Understanding brain injuries using innovative technology to support a police investigation, previously reliant on limited information, will greatly enhance the interpretation required from a medical perspective to support prosecutions.
Ms Sonya Baylis, Senior Manager at the National Crime Agency
The research team insists that the model is not intended to replace the involvement of human forensic and clinical experts in investigating assault cases. Rather, the intention is to provide an objective estimate of the probability that a documented assault was the true cause of a reported injury. The model could also be used as a tool to identify high-risk situations, improve risk assessments, and develop preventive strategies to reduce the occurrence and severity of head injuries.
Lead researcher Antoine Jérusalem, Professor of Mechanical Engineering in the Department of Engineering Science at the University of Oxford said: ‘Our framework will never be able to identify without doubt the culprit who caused an injury. All it can do is tell you whether the information provided to it is correlated with a certain outcome. Since the quality of the output depends on the quality of the information fed into the model, having detailed witness statements is still crucial.’
Dr Michael Jones, Researcher at Cardiff University, and Forensics Consultant, said: ‘An “Achilles heel” of forensic medicine is the assessment of whether a witnessed or inferred mechanism of injury, often the force, matches the observed injuries. With the application of machine learning, each additional case contributes to the overall understanding of the association between the mechanism of cause, primary injury, pathophysiology and outcome.’

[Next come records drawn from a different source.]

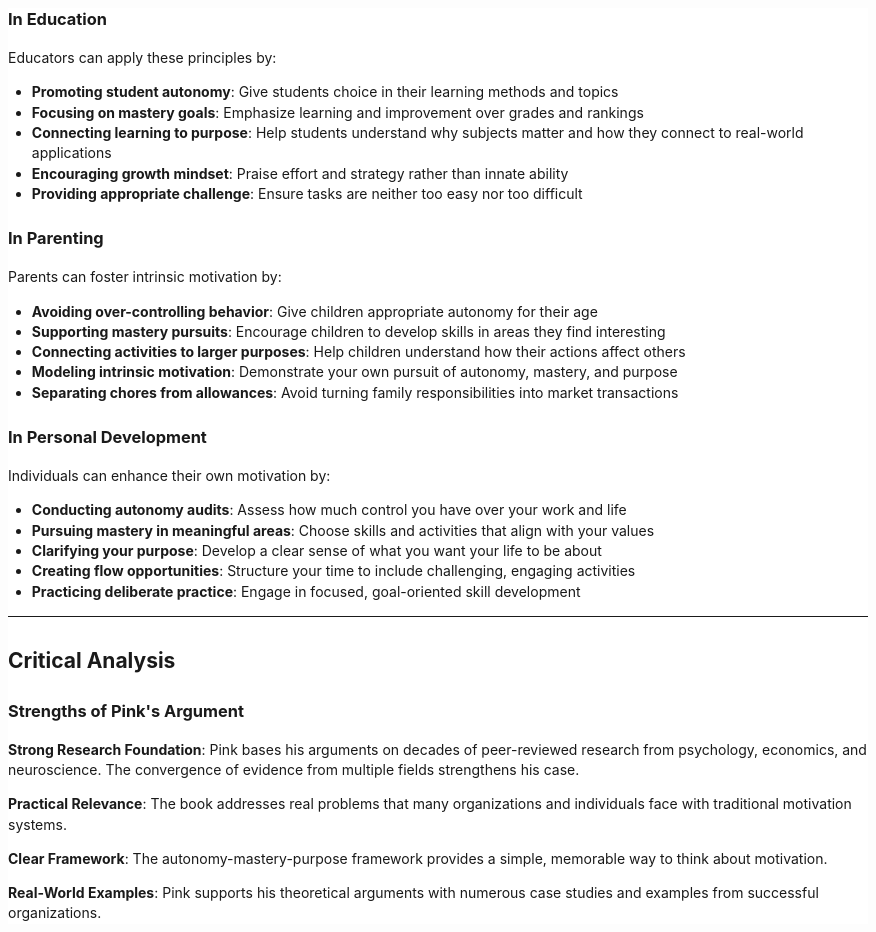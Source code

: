 ### In Education

Educators can apply these principles by:

- **Promoting student autonomy**: Give students choice in their learning methods and topics
- **Focusing on mastery goals**: Emphasize learning and improvement over grades and rankings
- **Connecting learning to purpose**: Help students understand why subjects matter and how they connect to real-world applications
- **Encouraging growth mindset**: Praise effort and strategy rather than innate ability
- **Providing appropriate challenge**: Ensure tasks are neither too easy nor too difficult

### In Parenting

Parents can foster intrinsic motivation by:

- **Avoiding over-controlling behavior**: Give children appropriate autonomy for their age
- **Supporting mastery pursuits**: Encourage children to develop skills in areas they find interesting
- **Connecting activities to larger purposes**: Help children understand how their actions affect others
- **Modeling intrinsic motivation**: Demonstrate your own pursuit of autonomy, mastery, and purpose
- **Separating chores from allowances**: Avoid turning family responsibilities into market transactions

### In Personal Development

Individuals can enhance their own motivation by:

- **Conducting autonomy audits**: Assess how much control you have over your work and life
- **Pursuing mastery in meaningful areas**: Choose skills and activities that align with your values
- **Clarifying your purpose**: Develop a clear sense of what you want your life to be about
- **Creating flow opportunities**: Structure your time to include challenging, engaging activities
- **Practicing deliberate practice**: Engage in focused, goal-oriented skill development

---

## Critical Analysis

### Strengths of Pink's Argument

**Strong Research Foundation**: Pink bases his arguments on decades of peer-reviewed research from psychology, economics, and neuroscience. The convergence of evidence from multiple fields strengthens his case.

**Practical Relevance**: The book addresses real problems that many organizations and individuals face with traditional motivation systems.

**Clear Framework**: The autonomy-mastery-purpose framework provides a simple, memorable way to think about motivation.

**Real-World Examples**: Pink supports his theoretical arguments with numerous case studies and examples from successful organizations.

The study ‘A mechanics-informed machine learning framework for traumatic brain injury prediction in police and forensic investigations’ has been published in Communications Engineering. It was conducted by an interdisciplinary team of engineers, forensic specialists, and medical professionals from the University of Oxford, Thames Valley Police, the National Crime Agency, Cardiff University, Lurtis Ltd., the John Radcliffe Hospital and other partner institutions.